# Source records
◆ ◆ ◆ ◆
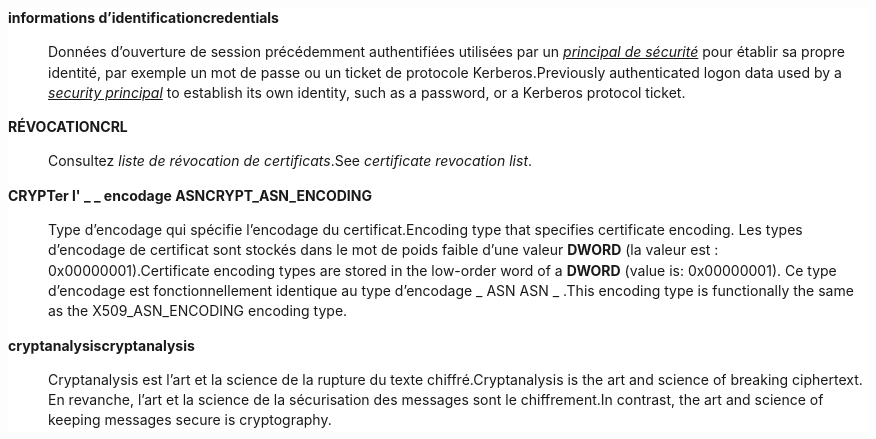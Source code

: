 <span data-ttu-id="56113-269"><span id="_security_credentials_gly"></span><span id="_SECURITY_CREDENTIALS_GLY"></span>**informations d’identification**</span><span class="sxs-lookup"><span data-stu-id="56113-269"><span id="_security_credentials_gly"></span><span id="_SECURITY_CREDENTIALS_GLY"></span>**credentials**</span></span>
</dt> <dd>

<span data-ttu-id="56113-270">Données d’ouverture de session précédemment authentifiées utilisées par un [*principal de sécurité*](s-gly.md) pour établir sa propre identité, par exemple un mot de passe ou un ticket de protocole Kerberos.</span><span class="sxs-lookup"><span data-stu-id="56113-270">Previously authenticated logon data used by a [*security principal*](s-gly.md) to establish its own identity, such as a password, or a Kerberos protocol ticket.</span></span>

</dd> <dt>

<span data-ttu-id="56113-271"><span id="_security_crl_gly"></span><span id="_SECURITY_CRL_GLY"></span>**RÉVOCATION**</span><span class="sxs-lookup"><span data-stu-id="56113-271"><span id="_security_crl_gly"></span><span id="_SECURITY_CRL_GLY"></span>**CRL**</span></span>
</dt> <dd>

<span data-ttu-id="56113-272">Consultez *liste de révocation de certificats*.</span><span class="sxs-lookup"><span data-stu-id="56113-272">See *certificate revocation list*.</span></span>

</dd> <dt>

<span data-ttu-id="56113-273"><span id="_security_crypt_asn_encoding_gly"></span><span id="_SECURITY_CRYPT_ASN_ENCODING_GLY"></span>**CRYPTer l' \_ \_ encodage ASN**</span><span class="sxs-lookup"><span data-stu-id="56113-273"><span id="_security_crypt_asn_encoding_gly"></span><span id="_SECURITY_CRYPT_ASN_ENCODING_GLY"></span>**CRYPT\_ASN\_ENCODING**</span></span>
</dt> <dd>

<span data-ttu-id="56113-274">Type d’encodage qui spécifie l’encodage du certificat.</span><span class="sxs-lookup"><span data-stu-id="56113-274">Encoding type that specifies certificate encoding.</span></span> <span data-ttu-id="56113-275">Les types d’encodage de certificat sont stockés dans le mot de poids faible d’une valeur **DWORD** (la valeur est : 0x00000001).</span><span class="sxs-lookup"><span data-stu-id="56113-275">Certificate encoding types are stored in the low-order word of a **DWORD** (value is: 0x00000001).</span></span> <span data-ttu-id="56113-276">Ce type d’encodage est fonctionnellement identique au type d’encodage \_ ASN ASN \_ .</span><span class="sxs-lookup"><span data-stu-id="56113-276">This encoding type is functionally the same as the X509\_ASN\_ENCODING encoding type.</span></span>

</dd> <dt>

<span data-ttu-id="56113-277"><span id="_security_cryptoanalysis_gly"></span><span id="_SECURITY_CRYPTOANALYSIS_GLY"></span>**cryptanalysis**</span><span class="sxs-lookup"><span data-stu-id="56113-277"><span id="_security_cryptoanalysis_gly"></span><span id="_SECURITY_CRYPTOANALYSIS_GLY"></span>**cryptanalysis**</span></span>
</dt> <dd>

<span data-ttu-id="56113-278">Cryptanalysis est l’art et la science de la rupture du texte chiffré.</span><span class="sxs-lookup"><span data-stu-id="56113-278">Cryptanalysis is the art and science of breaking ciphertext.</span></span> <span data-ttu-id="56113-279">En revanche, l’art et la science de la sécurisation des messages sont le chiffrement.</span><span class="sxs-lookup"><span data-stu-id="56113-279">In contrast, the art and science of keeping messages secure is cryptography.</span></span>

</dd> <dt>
◆ ◆ ◆ ◆
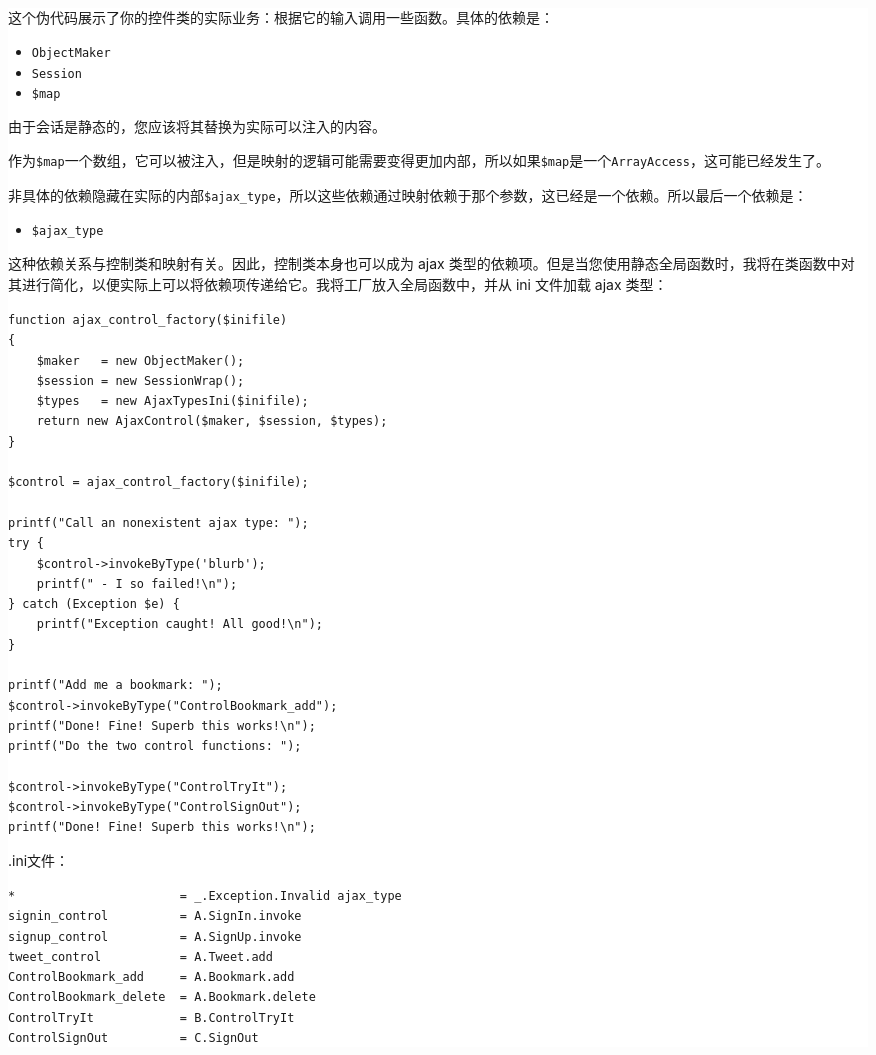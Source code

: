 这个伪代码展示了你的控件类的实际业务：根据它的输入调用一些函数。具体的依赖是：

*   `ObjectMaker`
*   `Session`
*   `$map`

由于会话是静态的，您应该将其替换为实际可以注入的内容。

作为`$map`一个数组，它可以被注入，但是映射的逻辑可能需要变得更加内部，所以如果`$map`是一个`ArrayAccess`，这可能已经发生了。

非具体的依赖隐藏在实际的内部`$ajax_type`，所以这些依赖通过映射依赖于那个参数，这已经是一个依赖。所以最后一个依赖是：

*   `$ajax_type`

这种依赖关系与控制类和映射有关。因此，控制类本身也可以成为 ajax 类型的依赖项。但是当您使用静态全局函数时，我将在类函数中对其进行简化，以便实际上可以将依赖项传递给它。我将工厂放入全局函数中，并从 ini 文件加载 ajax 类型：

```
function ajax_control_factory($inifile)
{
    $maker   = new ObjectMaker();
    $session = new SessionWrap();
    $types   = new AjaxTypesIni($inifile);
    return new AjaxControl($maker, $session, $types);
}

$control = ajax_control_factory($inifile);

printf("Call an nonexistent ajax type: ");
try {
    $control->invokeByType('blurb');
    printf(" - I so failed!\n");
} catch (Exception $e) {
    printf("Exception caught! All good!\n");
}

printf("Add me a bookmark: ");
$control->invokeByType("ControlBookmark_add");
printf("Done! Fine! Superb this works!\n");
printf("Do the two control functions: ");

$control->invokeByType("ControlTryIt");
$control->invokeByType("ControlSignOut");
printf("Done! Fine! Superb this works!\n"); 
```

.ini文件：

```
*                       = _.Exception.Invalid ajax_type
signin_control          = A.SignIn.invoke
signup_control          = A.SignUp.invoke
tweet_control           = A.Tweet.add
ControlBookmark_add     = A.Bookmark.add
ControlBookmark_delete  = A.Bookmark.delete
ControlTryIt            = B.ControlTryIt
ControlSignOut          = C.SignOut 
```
◆ ◆ ◆ ◆
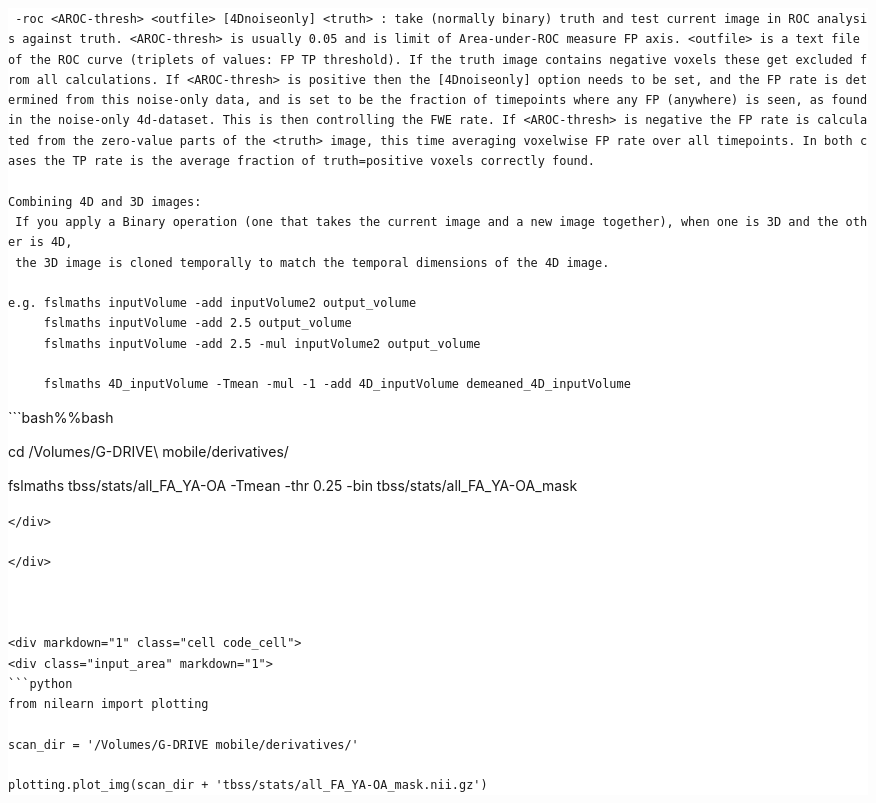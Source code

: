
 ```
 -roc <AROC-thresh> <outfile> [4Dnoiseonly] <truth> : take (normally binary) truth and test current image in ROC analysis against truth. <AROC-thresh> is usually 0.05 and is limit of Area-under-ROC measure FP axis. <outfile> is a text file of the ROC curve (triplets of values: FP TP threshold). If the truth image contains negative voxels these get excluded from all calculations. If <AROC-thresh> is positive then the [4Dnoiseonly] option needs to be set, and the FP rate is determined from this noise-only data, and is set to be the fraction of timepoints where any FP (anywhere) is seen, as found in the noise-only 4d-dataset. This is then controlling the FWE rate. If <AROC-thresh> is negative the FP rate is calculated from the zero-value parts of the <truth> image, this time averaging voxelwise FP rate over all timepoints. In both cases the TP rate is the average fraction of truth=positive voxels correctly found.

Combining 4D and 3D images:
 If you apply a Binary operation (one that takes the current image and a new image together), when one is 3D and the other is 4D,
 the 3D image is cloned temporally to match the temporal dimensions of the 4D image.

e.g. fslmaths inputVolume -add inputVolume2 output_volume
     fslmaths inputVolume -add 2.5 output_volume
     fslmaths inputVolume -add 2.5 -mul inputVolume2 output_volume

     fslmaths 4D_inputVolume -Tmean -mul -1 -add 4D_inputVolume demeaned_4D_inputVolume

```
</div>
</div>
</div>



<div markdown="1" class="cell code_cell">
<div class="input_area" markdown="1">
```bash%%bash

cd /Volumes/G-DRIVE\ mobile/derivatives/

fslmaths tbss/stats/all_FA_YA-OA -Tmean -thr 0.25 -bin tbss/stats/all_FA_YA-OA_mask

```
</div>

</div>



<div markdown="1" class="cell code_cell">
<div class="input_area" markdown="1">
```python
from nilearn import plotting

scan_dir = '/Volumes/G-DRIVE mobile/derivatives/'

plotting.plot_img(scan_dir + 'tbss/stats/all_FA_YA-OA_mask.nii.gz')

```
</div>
◆ ◆ ◆ ◆
# How to complete this task
In the records above, find each line that mentions the string "Done", then copy it.

# Solution for this problem
printf("Done! Fine! Superb this works!\n");
printf("Done! Fine! Superb this works!\n"); 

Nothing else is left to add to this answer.